Again he ran after the gunman, and suddenly the blond head disappeared. Lockwood ran up to where he’d last seen him. Only a few steps beyond was the IRT entrance. He raced down the stairs to the subway, hoping.
The platform was empty, and at first he thought he’d guessed wrong. Then, in the distance, he heard the sound of leather slapping against stone. Borowy was running down the tracks.
Quickly, Lockwood leapt off the edge of the platform, and
listened again. His quarry was heading downtown.
Swiftly, he followed, aware that at any moment a train could come barreling along. If it did, he’d get it before Borowy.
The footsteps were closer now, and he knew he was gaining. Another ten yards and he stopped, raised his arm and fired down along the tracks. No chance of hitting anyone else, down here.
The footsteps hesitated, halted, and Lockwood ducked instinctively, just before the bullet spit over him. And then the footsteps began again, and Lockwood followed, running at top speed.
The air was close down here, and his lungs began to burn. Everything in his body screamed quit, but still he kept on.
And then he heard it. From out of nowhere, the sound of the train, bearing down on him. Tons and tons of steel, hurtling down the track, too close for brakes to do any good.
He had no time to think, to make a choice. Instinctively, his body dove to the right, to the indentation in the wall. The screaming of the wheels behind him blotted out all other sound.
He gave a roar, a roar like a giant explosion, and he felt the wind whip at him, tear at him, as he pressed himself against the grit of the grime-ridden wall, flat, flat, all of him pushing against it, his body drawing into itself, away from the cars that were now rushing by.
Another moment, and it was all over, the train hurtling down the tracks, then fading into the distance. He felt himself. He was all there.
Again he started to run, wondering what he’d find, whether Borowy had lucked out, too, or whether it was all over.

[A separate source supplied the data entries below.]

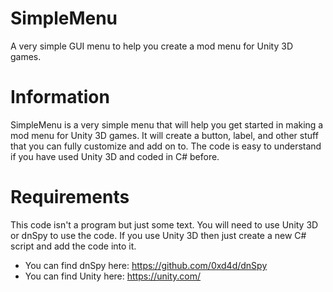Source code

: # SimpleMenu
A very simple GUI menu to help you create a mod menu for Unity 3D games.

# Information
SimpleMenu is a very simple menu that will help you get started in making a mod menu for Unity 3D games. It will create a button, label, and other stuff that you can fully customize and add on to. The code is easy to understand if you have used Unity 3D and coded in C# before.

# Requirements
This code isn't a program but just some text. You will need to use Unity 3D or dnSpy to use the code. If you use Unity 3D then just create a new C# script and add the code into it.

- You can find dnSpy here: https://github.com/0xd4d/dnSpy
- You can find Unity here: https://unity.com/
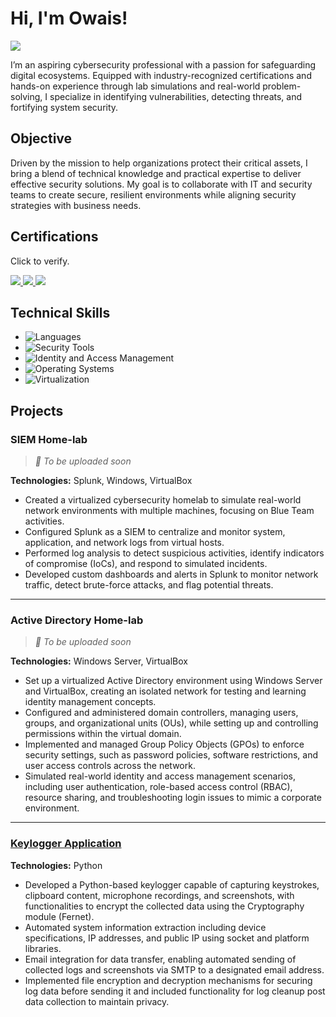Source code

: # Hi, I'm Owais!
<a href="https://linkedin.com/in/owais-s"><img src="https://img.shields.io/badge/-LinkedIn-0072b1?&style=for-the-badge&logo=linkedin&logoColor=white" /></a>

I’m an aspiring cybersecurity professional with a passion for safeguarding digital ecosystems. Equipped with industry-recognized certifications and hands-on experience through lab simulations and real-world problem-solving, I specialize in identifying vulnerabilities, detecting threats, and fortifying system security.

## Objective

Driven by the mission to help organizations protect their critical assets, I bring a blend of technical knowledge and practical expertise to deliver effective security solutions. My goal is to collaborate with IT and security teams to create secure, resilient environments while aligning security strategies with business needs.

## Certifications
Click to verify.
<div>
    <a href="https://www.credly.com/badges/0e146c6c-b8a5-44e8-9927-9687154d99b2" target="_blank">
        <img src="https://img.shields.io/badge/-Security%2B-FF0000?&style=for-the-badge&logo=CompTIA&logoColor=white" />
    </a>
    <a href="https://www.credly.com/badges/782b9647-0249-4090-95da-90027d2f8a03" target="_blank">
        <img src="https://img.shields.io/badge/-Network%2B-007ACC?&style=for-the-badge&logo=CompTIA&logoColor=white" />
    </a>
    <a href="https://www.credly.com/badges/e5b0f6aa-226f-4814-8ca0-87de7c4d3403" target="_blank">
        <img src="https://img.shields.io/badge/-Associate%20of%20ISC²%20(SSCP)-4D4D4D?&style=for-the-badge&logo=ISC2&logoColor=white" />
    </a>
</div>

## Technical Skills

- ![Languages](https://img.shields.io/badge/Languages-Python%2C%20SQL-blue?style=flat-square)  
- ![Security Tools](https://img.shields.io/badge/Security%20Tools-Splunk%2C%20Wireshark%2C%20Nmap%2C%20Burp%20Suite-red?style=flat-square)  
- ![Identity and Access Management](https://img.shields.io/badge/IAM-Active%20Directory-brightgreen?style=flat-square)  
- ![Operating Systems](https://img.shields.io/badge/OS-Windows%2C%20Linux-orange?style=flat-square)  
- ![Virtualization](https://img.shields.io/badge/Virtualization-VMWare%2C%20VirtualBox-yellow?style=flat-square)  





## Projects

### **SIEM Home-lab**  
> *📌 To be uploaded soon*

**Technologies:** Splunk, Windows, VirtualBox  

- Created a virtualized cybersecurity homelab to simulate real-world network environments with multiple machines, focusing on Blue Team activities.  
- Configured Splunk as a SIEM to centralize and monitor system, application, and network logs from virtual hosts.  
- Performed log analysis to detect suspicious activities, identify indicators of compromise (IoCs), and respond to simulated incidents.  
- Developed custom dashboards and alerts in Splunk to monitor network traffic, detect brute-force attacks, and flag potential threats.  

---

### **Active Directory Home-lab**  
> *📌 To be uploaded soon*

**Technologies:** Windows Server, VirtualBox  

- Set up a virtualized Active Directory environment using Windows Server and VirtualBox, creating an isolated network for testing and learning identity management concepts.  
- Configured and administered domain controllers, managing users, groups, and organizational units (OUs), while setting up and controlling permissions within the virtual domain.  
- Implemented and managed Group Policy Objects (GPOs) to enforce security settings, such as password policies, software restrictions, and user access controls across the network.  
- Simulated real-world identity and access management scenarios, including user authentication, role-based access control (RBAC), resource sharing, and troubleshooting login issues to mimic a corporate environment.    

---

### [**Keylogger Application**](https://github.com/owais-rs/python-keylogger)  
**Technologies:** Python  

- Developed a Python-based keylogger capable of capturing keystrokes, clipboard content, microphone recordings, and screenshots, with functionalities to encrypt the collected data using the Cryptography module (Fernet).  
- Automated system information extraction including device specifications, IP addresses, and public IP using socket and platform libraries.  
- Email integration for data transfer, enabling automated sending of collected logs and screenshots via SMTP to a designated email address.  
- Implemented file encryption and decryption mechanisms for securing log data before sending it and included functionality for log cleanup post data collection to maintain privacy.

He passed where he thought Borowy might be, and saw nothing. Still, a body could be hurled hundreds of feet … and then he heard the footsteps again, heard the quick slap-slapping of Borowy’s feet, and, encouraged, increased his speed, giving no heed to his flaming lungs, to his aching body.
And then the footsteps stopped.
Lockwood stopped, too, and leaned forward, listening. Almost immediately he heard a new sound; a sound of jumping, and then the clank of metal, one, two, three, quick. Borowy had found an exit.